Knowing s ≈ 2.086377665, lets try something easily calculated

sum(1/f, k=16 .. inf) = s - sum(1/f, k=1 .. 15) ≈ 0.262900
sum(1/f, k=2^16 .. inf) ≈ sum(g/f, k=16 .. inf) ≈ 0.262900 * ln2      (*)

Continued doing this, how many (* ln2) we need to make RHS ≈ 1E-11 (1 ULP) ?

number of ln2's = ln(1E-11/0.262900) / ln(ln2) ≈ 65.46

We will need tetration notation to handle term size this enormous!

16 = 2^2^2 = ³2
2^16 = 2^2^2^2 = ⁴2

sum(1/f) terms need for 12-digits accuracy (error < 1ULP) ≈ ⁶⁹2      
I have no words to describe how big this is ...

(*) the estimate had an off-by-1 error.
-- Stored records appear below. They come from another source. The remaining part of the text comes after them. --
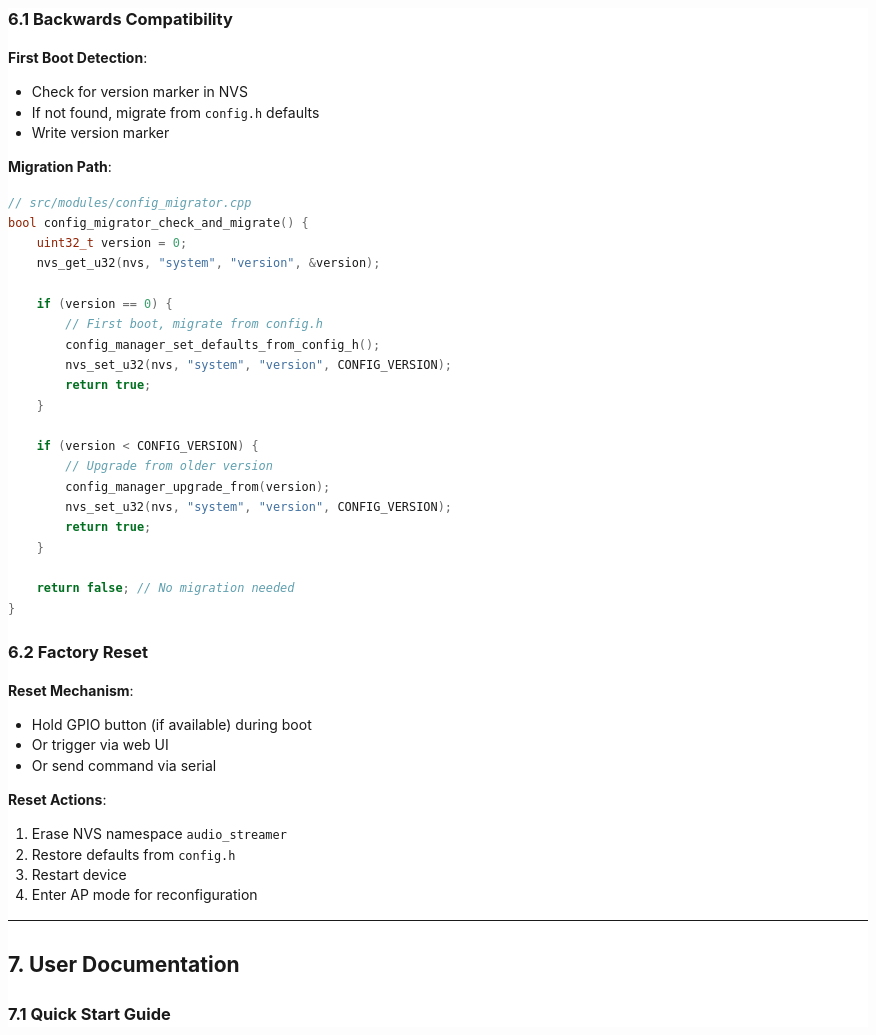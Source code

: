 ### 6.1 Backwards Compatibility

**First Boot Detection**:

- Check for version marker in NVS
- If not found, migrate from `config.h` defaults
- Write version marker

**Migration Path**:

```cpp
// src/modules/config_migrator.cpp
bool config_migrator_check_and_migrate() {
    uint32_t version = 0;
    nvs_get_u32(nvs, "system", "version", &version);

    if (version == 0) {
        // First boot, migrate from config.h
        config_manager_set_defaults_from_config_h();
        nvs_set_u32(nvs, "system", "version", CONFIG_VERSION);
        return true;
    }

    if (version < CONFIG_VERSION) {
        // Upgrade from older version
        config_manager_upgrade_from(version);
        nvs_set_u32(nvs, "system", "version", CONFIG_VERSION);
        return true;
    }

    return false; // No migration needed
}
```

### 6.2 Factory Reset

**Reset Mechanism**:

- Hold GPIO button (if available) during boot
- Or trigger via web UI
- Or send command via serial

**Reset Actions**:

1. Erase NVS namespace `audio_streamer`
2. Restore defaults from `config.h`
3. Restart device
4. Enter AP mode for reconfiguration

---

## 7. User Documentation

### 7.1 Quick Start Guide
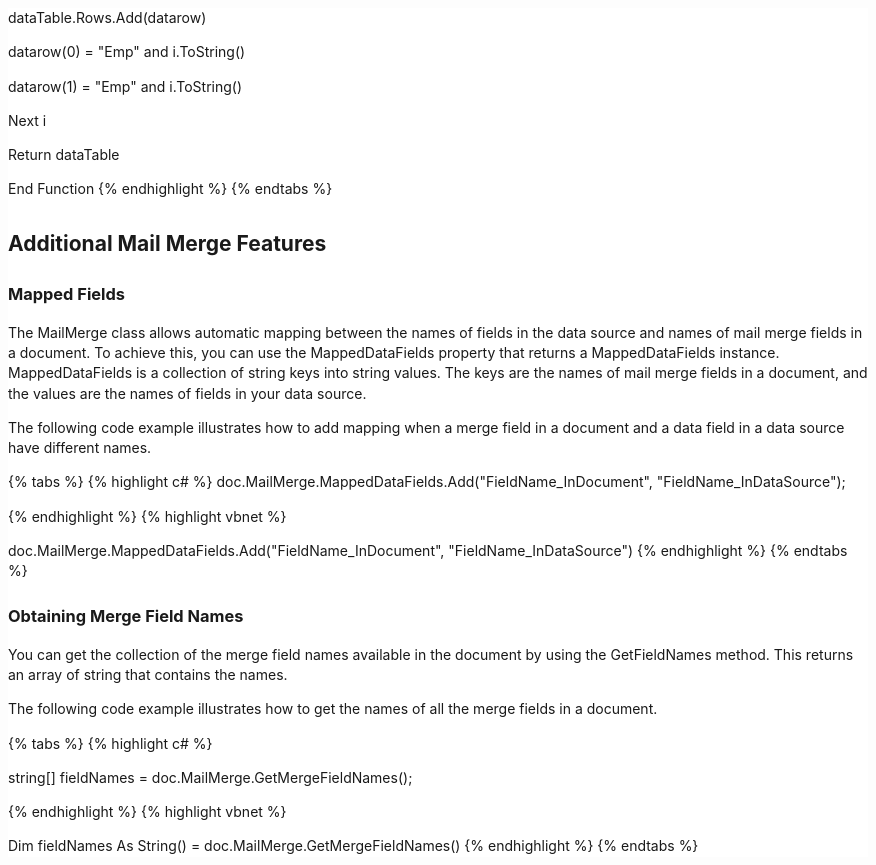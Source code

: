 dataTable.Rows.Add(datarow)

datarow(0) = "Emp" and i.ToString()

datarow(1) = "Emp" and i.ToString()

Next i

Return dataTable

End Function
{% endhighlight   %}
{% endtabs %}

## Additional Mail Merge Features

### Mapped Fields

The MailMerge class allows automatic mapping between the names of fields in the data source and names of mail merge fields in a document. To achieve this, you can use the MappedDataFields property that returns a MappedDataFields instance. MappedDataFields is a collection of string keys into string values. The keys are the names of mail merge fields in a document, and the values are the names of fields in your data source.

The following code example illustrates how to add mapping when a merge field in a document and a data field in a data source have different names.



 {% tabs %}
{% highlight c#  %}
doc.MailMerge.MappedDataFields.Add("FieldName_InDocument", "FieldName_InDataSource");

{% endhighlight   %}
{% highlight vbnet  %}

 

doc.MailMerge.MappedDataFields.Add("FieldName_InDocument", "FieldName_InDataSource")
{% endhighlight   %}
{% endtabs %}


### Obtaining Merge Field Names

You can get the collection of the merge field names available in the document by using the GetFieldNames method. This returns an array of string that contains the names. 

The following code example illustrates how to get the names of all the merge fields in a document.


{% tabs %}
{% highlight c#  %}

string[] fieldNames = doc.MailMerge.GetMergeFieldNames();

{% endhighlight   %}
{% highlight vbnet %}

 

Dim fieldNames As String() = doc.MailMerge.GetMergeFieldNames()
{% endhighlight   %}
{% endtabs %}
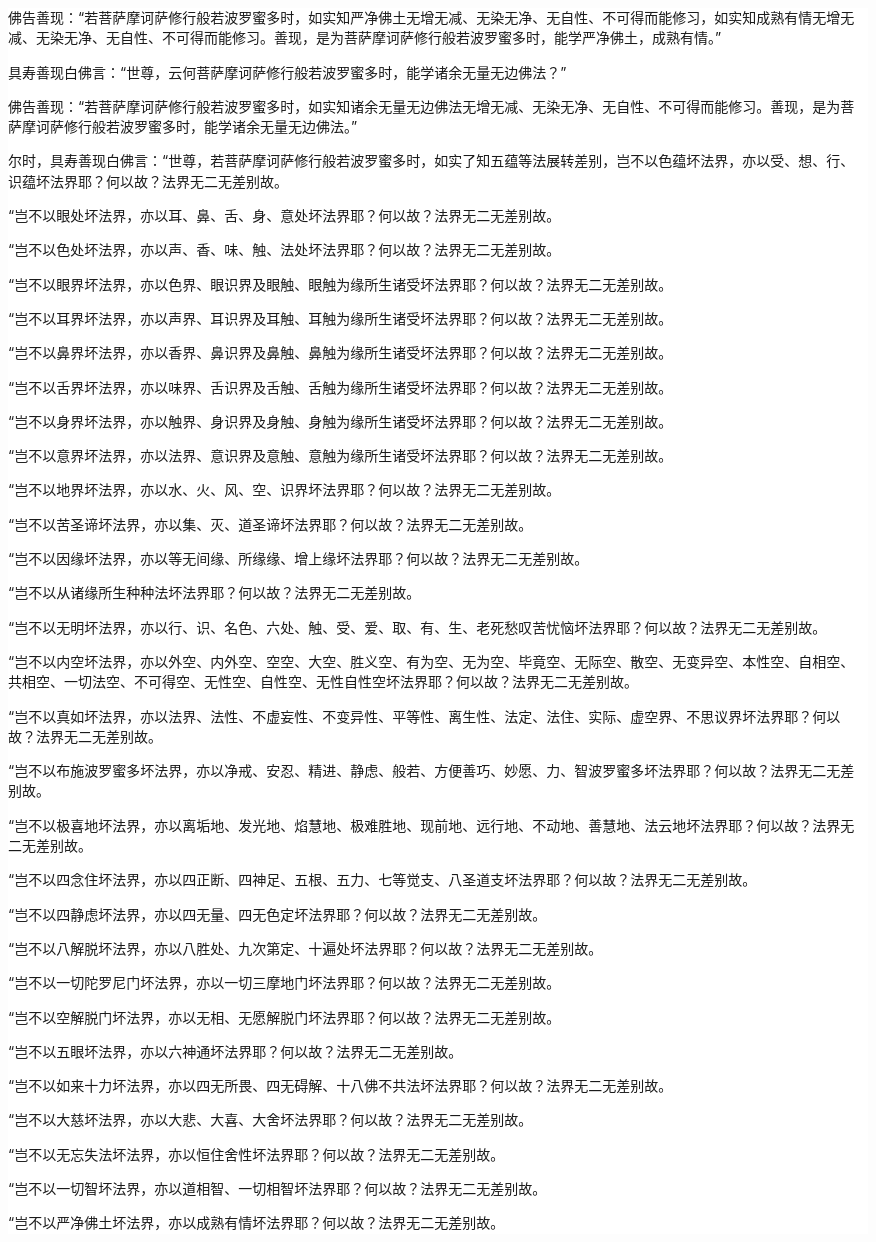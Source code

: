佛告善现：“若菩萨摩诃萨修行般若波罗蜜多时，如实知严净佛土无增无减、无染无净、无自性、不可得而能修习，如实知成熟有情无增无减、无染无净、无自性、不可得而能修习。善现，是为菩萨摩诃萨修行般若波罗蜜多时，能学严净佛土，成熟有情。”

具寿善现白佛言：“世尊，云何菩萨摩诃萨修行般若波罗蜜多时，能学诸余无量无边佛法？”

佛告善现：“若菩萨摩诃萨修行般若波罗蜜多时，如实知诸余无量无边佛法无增无减、无染无净、无自性、不可得而能修习。善现，是为菩萨摩诃萨修行般若波罗蜜多时，能学诸余无量无边佛法。”

尔时，具寿善现白佛言：“世尊，若菩萨摩诃萨修行般若波罗蜜多时，如实了知五蕴等法展转差别，岂不以色蕴坏法界，亦以受、想、行、识蕴坏法界耶？何以故？法界无二无差别故。

“岂不以眼处坏法界，亦以耳、鼻、舌、身、意处坏法界耶？何以故？法界无二无差别故。

“岂不以色处坏法界，亦以声、香、味、触、法处坏法界耶？何以故？法界无二无差别故。

“岂不以眼界坏法界，亦以色界、眼识界及眼触、眼触为缘所生诸受坏法界耶？何以故？法界无二无差别故。

“岂不以耳界坏法界，亦以声界、耳识界及耳触、耳触为缘所生诸受坏法界耶？何以故？法界无二无差别故。

“岂不以鼻界坏法界，亦以香界、鼻识界及鼻触、鼻触为缘所生诸受坏法界耶？何以故？法界无二无差别故。

“岂不以舌界坏法界，亦以味界、舌识界及舌触、舌触为缘所生诸受坏法界耶？何以故？法界无二无差别故。

“岂不以身界坏法界，亦以触界、身识界及身触、身触为缘所生诸受坏法界耶？何以故？法界无二无差别故。

“岂不以意界坏法界，亦以法界、意识界及意触、意触为缘所生诸受坏法界耶？何以故？法界无二无差别故。

“岂不以地界坏法界，亦以水、火、风、空、识界坏法界耶？何以故？法界无二无差别故。

“岂不以苦圣谛坏法界，亦以集、灭、道圣谛坏法界耶？何以故？法界无二无差别故。

“岂不以因缘坏法界，亦以等无间缘、所缘缘、增上缘坏法界耶？何以故？法界无二无差别故。

“岂不以从诸缘所生种种法坏法界耶？何以故？法界无二无差别故。

“岂不以无明坏法界，亦以行、识、名色、六处、触、受、爱、取、有、生、老死愁叹苦忧恼坏法界耶？何以故？法界无二无差别故。

“岂不以内空坏法界，亦以外空、内外空、空空、大空、胜义空、有为空、无为空、毕竟空、无际空、散空、无变异空、本性空、自相空、共相空、一切法空、不可得空、无性空、自性空、无性自性空坏法界耶？何以故？法界无二无差别故。

“岂不以真如坏法界，亦以法界、法性、不虚妄性、不变异性、平等性、离生性、法定、法住、实际、虚空界、不思议界坏法界耶？何以故？法界无二无差别故。

“岂不以布施波罗蜜多坏法界，亦以净戒、安忍、精进、静虑、般若、方便善巧、妙愿、力、智波罗蜜多坏法界耶？何以故？法界无二无差别故。

“岂不以极喜地坏法界，亦以离垢地、发光地、焰慧地、极难胜地、现前地、远行地、不动地、善慧地、法云地坏法界耶？何以故？法界无二无差别故。

“岂不以四念住坏法界，亦以四正断、四神足、五根、五力、七等觉支、八圣道支坏法界耶？何以故？法界无二无差别故。

“岂不以四静虑坏法界，亦以四无量、四无色定坏法界耶？何以故？法界无二无差别故。

“岂不以八解脱坏法界，亦以八胜处、九次第定、十遍处坏法界耶？何以故？法界无二无差别故。

“岂不以一切陀罗尼门坏法界，亦以一切三摩地门坏法界耶？何以故？法界无二无差别故。

“岂不以空解脱门坏法界，亦以无相、无愿解脱门坏法界耶？何以故？法界无二无差别故。

“岂不以五眼坏法界，亦以六神通坏法界耶？何以故？法界无二无差别故。

“岂不以如来十力坏法界，亦以四无所畏、四无碍解、十八佛不共法坏法界耶？何以故？法界无二无差别故。

“岂不以大慈坏法界，亦以大悲、大喜、大舍坏法界耶？何以故？法界无二无差别故。

“岂不以无忘失法坏法界，亦以恒住舍性坏法界耶？何以故？法界无二无差别故。

“岂不以一切智坏法界，亦以道相智、一切相智坏法界耶？何以故？法界无二无差别故。

“岂不以严净佛土坏法界，亦以成熟有情坏法界耶？何以故？法界无二无差别故。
To make it all into equality:

sum(1/f, k=2^16 .. inf) = sum(g/f, k=17 .. inf) = (sum(1/f, k=16 .. inf) - 1/f(16)) * K
where ln2 < K < g(17) ≈ ln2 + 1/2^18

We over-estimated the sum, but under-estimated K.
Overall, we probably over-estimated terms needed.

(0.262900 * ln2) ≈ 0.182228
(0.262900 - 1/480) * (ln2 + 1/2^19) ≈ 0.180785

Udpate: off-by-1 error effect after "first ln2" can be ignored.

number of ln2's = ln(1E-11/0.180785) / ln(ln2) + 1 ≈ 65.44

In terms of tetration exponent, off-by-1 error can be ignored.